The biblical author compels us to keep looking for this Messiah beyond the lives and days of Abraham, Isaac and Jacob (Israel). He points very clearly to a king who will come through the family of Judah in the end of the days (Genesis 49:8-12; Numbers 23-24). This king’s fulfilling of the promise to Abraham will finally solve the central problem of Adam’s fall and man’s exile from God: How can sinful man live safely in God’s presence? He will die to put death to death and answer Israel’s pleas for a mediator to solve the dilemma of man’s death in God’s presence (Exodus 19-24, 32-34; Deuteronomy 4-5, 18). Throughout the Bible, when God and man come together, someone dies, but Moses assures us that the solution is coming. We can trust Him even while we must wait for that time. This Messiah will die man’s death for him (Deuteronomy 18:15ff) to usher in life that Adam, Noah, Abraham, Moses, David and Solomon could not provide.
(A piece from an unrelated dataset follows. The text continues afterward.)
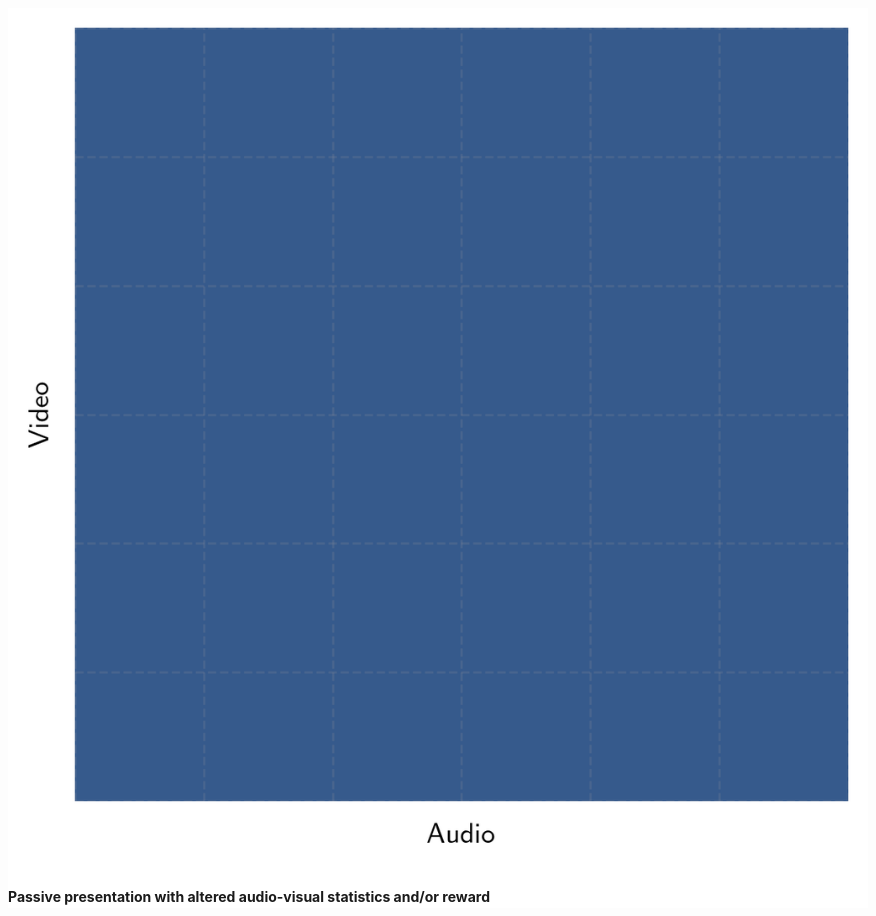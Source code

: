 ![Passive stimuli presentation](./figures/filmworld-6-by-6-stimuli.png)   


**Passive presentation with altered audio-visual statistics and/or reward**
Thus, the New Testament then declares that this Messiah and His time, the end of the days, has come. Jesus is the one promised by Moses and the prophets. The apostles tell us to trust in the Messiah according to the pages of the Old Testament. That is, if we take the New Testament at its word, then the news of the Messiah whom they declare is most assuredly found in the Old Testament. Indeed, people were saved from the first words of Genesis 3 until today by this one promise. Ultimately, the people of the Old Testament had to trust the promise of the Messiah and wait for His first coming. We must trust the promised Messiah and wait for His return in the second coming because we share a common problem and delight in a common hope: Jesus.

— Peter Link Jr. is assistant professor Christian studies at Charleston Southern University.